Los gloriosos milagros que se realizaron en diversas partes del mundo y los abundantes beneficios obtenidos por intercesión de Francisco, encendían a muchos en el amor a Cristo y los movían a venerar al Santo, a quien aclamaban no sólo con el lenguaje de las palabras, sino también con el de las obras. De este modo, las maravillas que Dios realizaba mediante su siervo Francisco llegaron a oídos del mismo sumo pontífice señor Gregorio IX... Discutidos diligentemente dichos milagros y aprobados por todos, teniendo a su favor el unánime consejo y asentimiento de sus hermanos [los cardenales] y de todos los prelados que entonces se hallaban en la curia, el papa decretó la canonización. Para ello se trasladó personalmente a la ciudad de Asís, y el domingo día 16 de julio del año 1228 de la encarnación del Señor, en medio de unos solemnísimos actos que sería prolijo narrar, inscribió al bienaventurado Padre en el catálogo de los santos.

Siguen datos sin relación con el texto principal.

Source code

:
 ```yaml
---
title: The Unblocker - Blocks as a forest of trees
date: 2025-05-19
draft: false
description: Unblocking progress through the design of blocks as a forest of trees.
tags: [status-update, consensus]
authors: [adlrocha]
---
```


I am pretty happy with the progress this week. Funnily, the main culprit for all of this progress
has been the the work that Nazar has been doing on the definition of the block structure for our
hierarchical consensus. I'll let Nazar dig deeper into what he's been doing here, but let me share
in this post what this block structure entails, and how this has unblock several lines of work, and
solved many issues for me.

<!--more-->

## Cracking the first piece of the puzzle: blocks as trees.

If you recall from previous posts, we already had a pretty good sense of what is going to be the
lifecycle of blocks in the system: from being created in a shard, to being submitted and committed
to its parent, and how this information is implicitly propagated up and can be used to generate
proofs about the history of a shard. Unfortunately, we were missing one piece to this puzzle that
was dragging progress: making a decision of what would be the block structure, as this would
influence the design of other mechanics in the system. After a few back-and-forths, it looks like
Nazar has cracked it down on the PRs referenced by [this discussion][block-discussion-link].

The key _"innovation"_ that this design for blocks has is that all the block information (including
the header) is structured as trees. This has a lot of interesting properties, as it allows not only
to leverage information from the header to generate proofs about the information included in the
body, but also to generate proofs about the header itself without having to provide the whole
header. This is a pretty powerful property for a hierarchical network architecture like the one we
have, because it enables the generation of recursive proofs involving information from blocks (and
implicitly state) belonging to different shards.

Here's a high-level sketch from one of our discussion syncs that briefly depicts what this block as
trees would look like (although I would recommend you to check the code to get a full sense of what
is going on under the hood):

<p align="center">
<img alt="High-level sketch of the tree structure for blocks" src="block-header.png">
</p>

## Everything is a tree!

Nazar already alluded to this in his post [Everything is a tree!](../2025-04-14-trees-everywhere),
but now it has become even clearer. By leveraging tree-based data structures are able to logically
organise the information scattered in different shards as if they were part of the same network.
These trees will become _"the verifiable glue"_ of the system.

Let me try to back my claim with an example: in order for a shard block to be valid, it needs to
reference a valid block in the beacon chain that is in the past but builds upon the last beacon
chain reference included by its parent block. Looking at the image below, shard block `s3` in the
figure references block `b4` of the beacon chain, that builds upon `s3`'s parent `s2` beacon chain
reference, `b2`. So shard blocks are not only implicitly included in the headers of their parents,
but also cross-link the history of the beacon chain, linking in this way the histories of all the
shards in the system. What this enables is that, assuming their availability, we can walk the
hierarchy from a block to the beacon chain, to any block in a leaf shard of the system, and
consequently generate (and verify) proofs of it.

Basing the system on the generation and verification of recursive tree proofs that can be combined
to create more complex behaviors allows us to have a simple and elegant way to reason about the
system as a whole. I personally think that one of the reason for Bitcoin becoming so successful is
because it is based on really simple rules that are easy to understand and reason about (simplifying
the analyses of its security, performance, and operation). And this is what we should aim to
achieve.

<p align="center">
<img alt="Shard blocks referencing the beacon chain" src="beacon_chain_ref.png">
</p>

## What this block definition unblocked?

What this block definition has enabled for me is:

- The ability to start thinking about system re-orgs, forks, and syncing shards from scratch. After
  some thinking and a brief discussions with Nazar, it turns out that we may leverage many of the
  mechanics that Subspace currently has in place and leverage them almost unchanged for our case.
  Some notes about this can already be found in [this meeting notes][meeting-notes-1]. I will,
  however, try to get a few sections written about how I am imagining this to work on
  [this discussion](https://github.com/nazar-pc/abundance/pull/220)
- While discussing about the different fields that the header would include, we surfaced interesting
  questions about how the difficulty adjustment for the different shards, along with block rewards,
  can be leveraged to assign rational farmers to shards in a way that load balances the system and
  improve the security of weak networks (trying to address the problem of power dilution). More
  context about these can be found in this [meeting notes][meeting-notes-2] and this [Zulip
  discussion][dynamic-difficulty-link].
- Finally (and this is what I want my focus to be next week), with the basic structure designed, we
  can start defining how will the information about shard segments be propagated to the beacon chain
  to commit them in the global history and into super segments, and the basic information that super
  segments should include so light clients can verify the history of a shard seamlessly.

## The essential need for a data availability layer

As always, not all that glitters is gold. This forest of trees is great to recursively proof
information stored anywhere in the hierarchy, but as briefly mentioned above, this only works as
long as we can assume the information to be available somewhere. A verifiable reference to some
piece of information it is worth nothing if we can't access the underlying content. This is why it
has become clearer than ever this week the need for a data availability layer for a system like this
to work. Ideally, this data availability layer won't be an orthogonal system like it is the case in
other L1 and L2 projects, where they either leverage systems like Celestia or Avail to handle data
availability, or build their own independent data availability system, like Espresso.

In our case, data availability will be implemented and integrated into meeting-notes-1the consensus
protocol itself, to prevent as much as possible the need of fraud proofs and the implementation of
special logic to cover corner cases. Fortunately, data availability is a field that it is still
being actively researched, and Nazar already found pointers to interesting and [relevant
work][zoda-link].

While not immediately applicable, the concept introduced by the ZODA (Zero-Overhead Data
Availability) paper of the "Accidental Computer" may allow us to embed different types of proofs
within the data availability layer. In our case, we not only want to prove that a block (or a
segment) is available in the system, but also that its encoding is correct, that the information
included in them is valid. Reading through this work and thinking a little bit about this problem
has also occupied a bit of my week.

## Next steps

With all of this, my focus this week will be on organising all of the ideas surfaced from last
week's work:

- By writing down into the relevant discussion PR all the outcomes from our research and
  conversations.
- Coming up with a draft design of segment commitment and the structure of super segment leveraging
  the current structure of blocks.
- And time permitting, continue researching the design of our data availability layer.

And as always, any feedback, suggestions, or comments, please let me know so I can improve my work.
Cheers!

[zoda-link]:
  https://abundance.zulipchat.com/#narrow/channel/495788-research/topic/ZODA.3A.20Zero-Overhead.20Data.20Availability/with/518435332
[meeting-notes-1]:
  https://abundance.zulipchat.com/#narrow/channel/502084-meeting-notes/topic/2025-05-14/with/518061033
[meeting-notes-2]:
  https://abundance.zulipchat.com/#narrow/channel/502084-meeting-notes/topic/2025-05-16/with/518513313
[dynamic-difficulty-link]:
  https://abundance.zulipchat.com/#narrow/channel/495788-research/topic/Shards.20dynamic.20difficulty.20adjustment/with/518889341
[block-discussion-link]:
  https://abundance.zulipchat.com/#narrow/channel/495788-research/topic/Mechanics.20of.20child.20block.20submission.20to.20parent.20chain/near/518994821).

El señor papa Gregorio IX, de feliz memoria, a quien el varón santo había anunciado proféticamente, cuando aún era el cardenal Hugolino, que sería sublimado a la dignidad apostólica, antes de inscribir al portaestandarte de la cruz en el catálogo de los santos, llevaba en su corazón alguna duda respecto de la llaga del costado. Pero una noche, según lo refería con lágrimas en los ojos el mismo pontífice, se le apareció en sueños el bienaventurado Francisco con una cierta severidad en el rostro, y, reprendiéndole por las perplejidades de su corazón, levantó el brazo derecho, le descubrió la llaga del costado y le pidió una copa para recoger en ella la sangre que abundante manaba de su costado. Le ofreció el sumo pontífice en sueños la copa que le pedía, y parecía llenarse hasta el borde de la sangre que brotaba del costado. Desde entonces se sintió atraído por este sagrado milagro con tanta devoción y con un celo tan ardiente, que no podía tolerar que nadie con altiva presunción tratase de impugnar y oscurecer la espléndida verdad de aquellas señales sin que fuese objeto de su severa corrección.